**TASK REQUIREMENTS**
Look through the material below and copy every line containing the word "hspm".

(THE DATA begins)

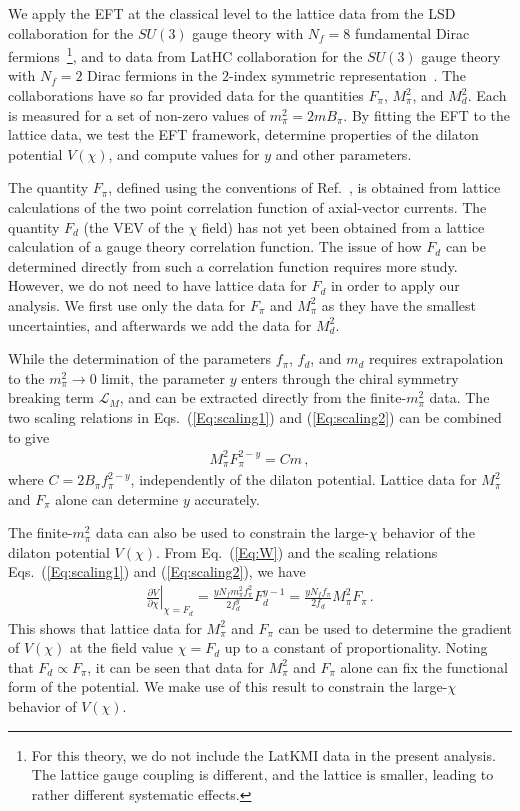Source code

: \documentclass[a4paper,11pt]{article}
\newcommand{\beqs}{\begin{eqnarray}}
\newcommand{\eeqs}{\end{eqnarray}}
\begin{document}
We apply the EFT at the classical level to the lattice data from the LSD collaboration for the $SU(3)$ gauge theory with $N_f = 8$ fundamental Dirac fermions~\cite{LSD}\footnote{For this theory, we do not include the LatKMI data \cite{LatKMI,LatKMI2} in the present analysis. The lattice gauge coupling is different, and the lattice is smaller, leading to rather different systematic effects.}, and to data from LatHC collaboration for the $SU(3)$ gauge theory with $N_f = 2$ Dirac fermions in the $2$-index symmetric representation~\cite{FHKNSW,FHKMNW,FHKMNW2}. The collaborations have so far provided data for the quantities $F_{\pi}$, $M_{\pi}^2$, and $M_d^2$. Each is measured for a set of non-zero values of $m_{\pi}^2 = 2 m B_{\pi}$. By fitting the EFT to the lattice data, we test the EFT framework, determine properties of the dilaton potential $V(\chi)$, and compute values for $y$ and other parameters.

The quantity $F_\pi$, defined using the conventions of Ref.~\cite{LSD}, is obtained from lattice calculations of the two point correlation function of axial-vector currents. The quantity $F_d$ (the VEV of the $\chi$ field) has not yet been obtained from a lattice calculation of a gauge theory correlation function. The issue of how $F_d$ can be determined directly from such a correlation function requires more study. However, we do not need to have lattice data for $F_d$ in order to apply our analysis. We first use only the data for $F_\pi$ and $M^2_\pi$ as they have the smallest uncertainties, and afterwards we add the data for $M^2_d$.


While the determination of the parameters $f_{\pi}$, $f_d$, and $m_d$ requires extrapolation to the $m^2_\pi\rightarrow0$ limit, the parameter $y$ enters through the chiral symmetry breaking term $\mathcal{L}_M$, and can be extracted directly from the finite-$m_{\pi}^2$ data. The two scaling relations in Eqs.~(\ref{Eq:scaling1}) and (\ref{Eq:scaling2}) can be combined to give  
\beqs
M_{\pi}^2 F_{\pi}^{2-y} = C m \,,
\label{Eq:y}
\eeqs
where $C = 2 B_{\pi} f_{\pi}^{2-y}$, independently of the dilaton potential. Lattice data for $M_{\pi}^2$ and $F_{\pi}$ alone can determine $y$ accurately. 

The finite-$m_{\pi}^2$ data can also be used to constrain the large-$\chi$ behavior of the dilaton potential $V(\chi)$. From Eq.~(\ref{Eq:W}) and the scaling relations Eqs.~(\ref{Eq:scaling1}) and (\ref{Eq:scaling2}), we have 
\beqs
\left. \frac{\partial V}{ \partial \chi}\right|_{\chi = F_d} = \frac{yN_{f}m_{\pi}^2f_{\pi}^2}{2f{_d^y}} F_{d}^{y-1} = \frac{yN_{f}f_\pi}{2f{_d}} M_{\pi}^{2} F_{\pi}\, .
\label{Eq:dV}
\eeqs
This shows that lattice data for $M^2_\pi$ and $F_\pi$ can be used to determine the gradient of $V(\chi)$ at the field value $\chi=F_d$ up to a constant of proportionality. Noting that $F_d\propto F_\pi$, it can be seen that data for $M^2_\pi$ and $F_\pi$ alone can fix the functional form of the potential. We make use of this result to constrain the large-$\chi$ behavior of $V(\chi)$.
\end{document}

(THE DATA ends)
(THE DATA begins)

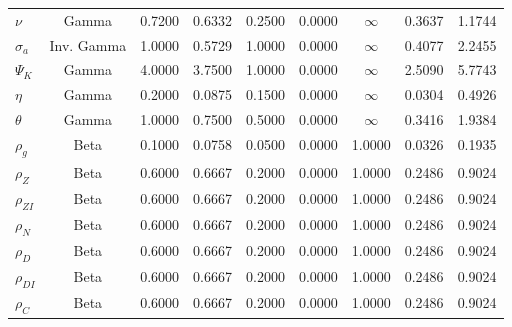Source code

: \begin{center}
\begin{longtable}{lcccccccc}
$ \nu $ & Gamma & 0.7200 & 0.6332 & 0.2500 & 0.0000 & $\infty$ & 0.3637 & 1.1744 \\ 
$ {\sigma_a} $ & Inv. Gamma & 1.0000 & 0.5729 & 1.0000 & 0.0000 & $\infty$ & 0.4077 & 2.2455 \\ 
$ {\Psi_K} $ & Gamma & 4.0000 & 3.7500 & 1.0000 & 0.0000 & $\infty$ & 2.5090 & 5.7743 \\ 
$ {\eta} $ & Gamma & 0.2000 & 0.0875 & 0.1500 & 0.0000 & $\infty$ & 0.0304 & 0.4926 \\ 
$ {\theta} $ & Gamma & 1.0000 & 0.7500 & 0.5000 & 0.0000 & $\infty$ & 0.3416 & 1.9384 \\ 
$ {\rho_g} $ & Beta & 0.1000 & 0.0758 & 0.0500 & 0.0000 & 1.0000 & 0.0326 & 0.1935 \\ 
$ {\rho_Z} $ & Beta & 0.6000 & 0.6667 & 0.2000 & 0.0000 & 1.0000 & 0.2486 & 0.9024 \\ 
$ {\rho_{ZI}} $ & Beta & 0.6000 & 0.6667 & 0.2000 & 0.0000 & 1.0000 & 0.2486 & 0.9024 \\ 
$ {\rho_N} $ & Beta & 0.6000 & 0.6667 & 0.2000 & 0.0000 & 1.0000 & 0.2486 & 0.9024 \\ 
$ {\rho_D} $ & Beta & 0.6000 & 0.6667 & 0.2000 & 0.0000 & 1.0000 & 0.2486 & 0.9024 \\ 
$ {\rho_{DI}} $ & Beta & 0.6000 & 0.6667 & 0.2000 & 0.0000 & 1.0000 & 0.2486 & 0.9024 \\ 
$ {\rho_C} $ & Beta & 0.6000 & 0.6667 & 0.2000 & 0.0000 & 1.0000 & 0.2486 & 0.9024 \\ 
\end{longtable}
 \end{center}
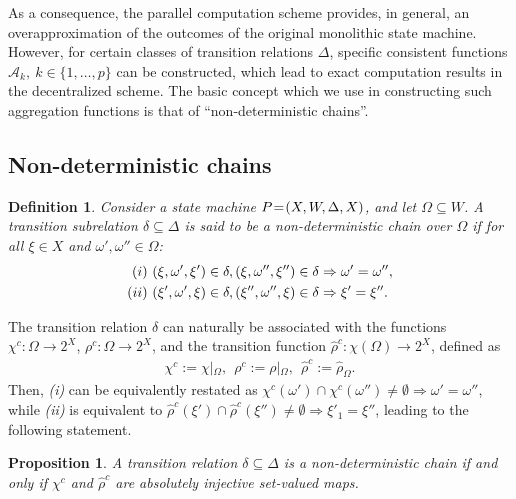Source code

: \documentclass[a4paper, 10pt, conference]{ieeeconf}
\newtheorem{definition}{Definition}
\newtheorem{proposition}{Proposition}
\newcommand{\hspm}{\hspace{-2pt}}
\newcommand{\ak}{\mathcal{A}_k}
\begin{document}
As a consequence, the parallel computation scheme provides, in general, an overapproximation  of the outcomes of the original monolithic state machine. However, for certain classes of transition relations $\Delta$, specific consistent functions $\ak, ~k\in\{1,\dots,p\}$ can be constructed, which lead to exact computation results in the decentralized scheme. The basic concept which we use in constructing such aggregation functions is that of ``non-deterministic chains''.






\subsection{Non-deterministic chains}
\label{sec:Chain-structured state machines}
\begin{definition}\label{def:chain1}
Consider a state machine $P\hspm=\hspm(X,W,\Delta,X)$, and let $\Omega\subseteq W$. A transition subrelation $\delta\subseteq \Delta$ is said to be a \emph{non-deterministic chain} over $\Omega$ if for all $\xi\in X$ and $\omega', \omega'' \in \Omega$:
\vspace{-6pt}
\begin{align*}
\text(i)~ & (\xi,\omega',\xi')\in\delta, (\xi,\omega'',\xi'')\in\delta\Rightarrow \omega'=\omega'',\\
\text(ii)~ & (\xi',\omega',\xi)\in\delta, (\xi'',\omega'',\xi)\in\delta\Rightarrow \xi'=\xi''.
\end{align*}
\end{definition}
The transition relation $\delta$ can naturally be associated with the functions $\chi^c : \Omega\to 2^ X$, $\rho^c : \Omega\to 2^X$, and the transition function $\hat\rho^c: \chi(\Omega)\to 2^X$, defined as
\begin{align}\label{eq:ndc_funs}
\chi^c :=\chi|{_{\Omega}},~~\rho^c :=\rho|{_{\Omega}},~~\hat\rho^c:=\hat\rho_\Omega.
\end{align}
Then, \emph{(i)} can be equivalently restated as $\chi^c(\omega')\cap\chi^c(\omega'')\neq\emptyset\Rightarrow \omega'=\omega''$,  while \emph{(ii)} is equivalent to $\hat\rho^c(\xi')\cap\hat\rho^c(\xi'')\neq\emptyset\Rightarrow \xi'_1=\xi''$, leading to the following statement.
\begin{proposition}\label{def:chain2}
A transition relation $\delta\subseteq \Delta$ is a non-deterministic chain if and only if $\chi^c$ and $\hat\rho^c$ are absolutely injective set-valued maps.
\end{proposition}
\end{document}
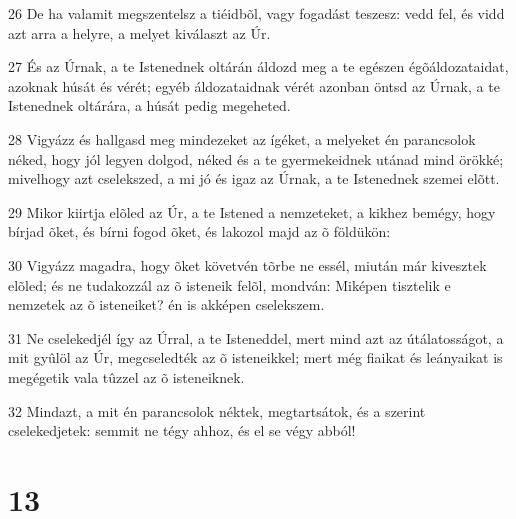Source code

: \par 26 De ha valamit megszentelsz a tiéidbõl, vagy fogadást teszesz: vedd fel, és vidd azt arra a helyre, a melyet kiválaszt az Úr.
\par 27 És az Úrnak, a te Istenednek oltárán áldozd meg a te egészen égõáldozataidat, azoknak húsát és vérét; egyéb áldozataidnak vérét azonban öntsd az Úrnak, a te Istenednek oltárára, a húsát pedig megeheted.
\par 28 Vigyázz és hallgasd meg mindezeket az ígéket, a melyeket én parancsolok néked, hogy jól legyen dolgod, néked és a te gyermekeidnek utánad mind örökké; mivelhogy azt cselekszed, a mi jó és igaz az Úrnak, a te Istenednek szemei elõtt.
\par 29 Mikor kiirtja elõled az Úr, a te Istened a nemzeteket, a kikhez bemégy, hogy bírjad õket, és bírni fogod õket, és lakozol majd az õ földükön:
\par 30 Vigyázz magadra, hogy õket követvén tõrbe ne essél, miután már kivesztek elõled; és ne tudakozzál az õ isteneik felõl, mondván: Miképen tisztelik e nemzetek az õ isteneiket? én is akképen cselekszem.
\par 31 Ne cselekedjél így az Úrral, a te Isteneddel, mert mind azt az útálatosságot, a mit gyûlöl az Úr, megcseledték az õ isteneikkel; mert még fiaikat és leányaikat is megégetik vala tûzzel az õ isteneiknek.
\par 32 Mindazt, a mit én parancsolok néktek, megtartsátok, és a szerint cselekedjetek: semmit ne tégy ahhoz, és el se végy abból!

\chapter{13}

(THE DATA ends)
(THE DATA begins)

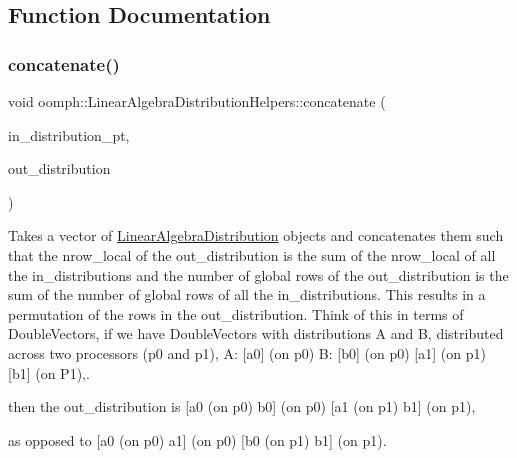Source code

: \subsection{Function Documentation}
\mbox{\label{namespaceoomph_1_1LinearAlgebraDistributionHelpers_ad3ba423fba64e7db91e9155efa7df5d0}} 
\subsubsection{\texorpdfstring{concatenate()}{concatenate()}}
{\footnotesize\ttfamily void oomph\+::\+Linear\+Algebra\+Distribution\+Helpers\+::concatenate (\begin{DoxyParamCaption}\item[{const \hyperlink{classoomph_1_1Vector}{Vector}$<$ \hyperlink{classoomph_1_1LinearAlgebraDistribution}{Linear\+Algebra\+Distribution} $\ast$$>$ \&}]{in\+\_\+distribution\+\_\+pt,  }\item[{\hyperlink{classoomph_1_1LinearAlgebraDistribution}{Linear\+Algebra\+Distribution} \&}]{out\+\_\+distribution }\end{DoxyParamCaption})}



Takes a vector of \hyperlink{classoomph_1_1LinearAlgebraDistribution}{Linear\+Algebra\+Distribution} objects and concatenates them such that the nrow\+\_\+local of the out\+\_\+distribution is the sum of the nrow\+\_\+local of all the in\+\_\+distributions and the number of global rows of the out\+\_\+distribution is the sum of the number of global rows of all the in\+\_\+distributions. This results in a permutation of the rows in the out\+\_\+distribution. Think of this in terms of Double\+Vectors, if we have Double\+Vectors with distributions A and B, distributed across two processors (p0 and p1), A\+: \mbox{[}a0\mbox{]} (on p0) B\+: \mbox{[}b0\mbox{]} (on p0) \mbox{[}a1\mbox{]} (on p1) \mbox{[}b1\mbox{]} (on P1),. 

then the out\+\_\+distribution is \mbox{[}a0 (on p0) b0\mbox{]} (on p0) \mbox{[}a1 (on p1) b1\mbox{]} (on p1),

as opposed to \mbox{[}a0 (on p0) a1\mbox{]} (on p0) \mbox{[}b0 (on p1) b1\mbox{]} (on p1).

(THE DATA ends)

**REPLY**
\newcommand{\hspm}{\hspace{-2pt}}
Consider a state machine $P\hspm=\hspm(X,W,\Delta,X)$, and let $\Omega\subseteq W$. A transition subrelation $\delta\subseteq \Delta$ is said to be a \emph{non-deterministic chain} over $\Omega$ if for all $\xi\in X$ and $\omega', \omega'' \in \Omega$:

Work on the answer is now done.